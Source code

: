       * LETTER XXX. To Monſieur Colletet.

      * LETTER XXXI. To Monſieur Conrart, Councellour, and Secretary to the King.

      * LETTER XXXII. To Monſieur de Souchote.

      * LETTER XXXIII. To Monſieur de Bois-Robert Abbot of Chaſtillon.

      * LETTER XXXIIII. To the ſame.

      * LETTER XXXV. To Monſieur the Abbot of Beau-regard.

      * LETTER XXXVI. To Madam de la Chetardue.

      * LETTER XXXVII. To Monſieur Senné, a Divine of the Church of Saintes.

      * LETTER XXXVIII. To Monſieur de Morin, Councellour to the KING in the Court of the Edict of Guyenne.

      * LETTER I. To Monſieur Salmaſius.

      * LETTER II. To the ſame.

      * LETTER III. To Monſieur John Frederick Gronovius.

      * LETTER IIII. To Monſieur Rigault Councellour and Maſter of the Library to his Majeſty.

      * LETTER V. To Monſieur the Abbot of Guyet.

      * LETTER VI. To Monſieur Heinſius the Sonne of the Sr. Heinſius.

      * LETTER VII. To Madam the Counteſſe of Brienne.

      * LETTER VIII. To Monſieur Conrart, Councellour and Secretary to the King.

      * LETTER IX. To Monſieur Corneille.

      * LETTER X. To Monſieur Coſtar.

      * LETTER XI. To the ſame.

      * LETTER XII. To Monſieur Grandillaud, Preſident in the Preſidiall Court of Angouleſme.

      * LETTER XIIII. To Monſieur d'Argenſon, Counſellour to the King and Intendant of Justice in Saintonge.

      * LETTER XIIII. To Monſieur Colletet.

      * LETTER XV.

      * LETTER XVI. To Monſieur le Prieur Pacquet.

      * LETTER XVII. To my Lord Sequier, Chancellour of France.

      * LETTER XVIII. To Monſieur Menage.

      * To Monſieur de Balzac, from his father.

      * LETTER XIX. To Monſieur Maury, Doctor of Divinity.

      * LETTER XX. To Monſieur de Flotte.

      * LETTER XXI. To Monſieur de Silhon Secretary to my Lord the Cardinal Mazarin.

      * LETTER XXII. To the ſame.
################
## [TASK DESCRIPTION]
Only the lines above starting at the one containing "Edict of Guyenne." and ending at the one containing "John Frederick Gronovius.", both included, are to be returned, exactly as they read.

## [WRITTEN ANSWER]
      * LETTER XXXVIII. To Monſieur de Morin, Councellour to the KING in the Court of the Edict of Guyenne.

      * LETTER I. To Monſieur Salmaſius.

      * LETTER II. To the ſame.

      * LETTER III. To Monſieur John Frederick Gronovius.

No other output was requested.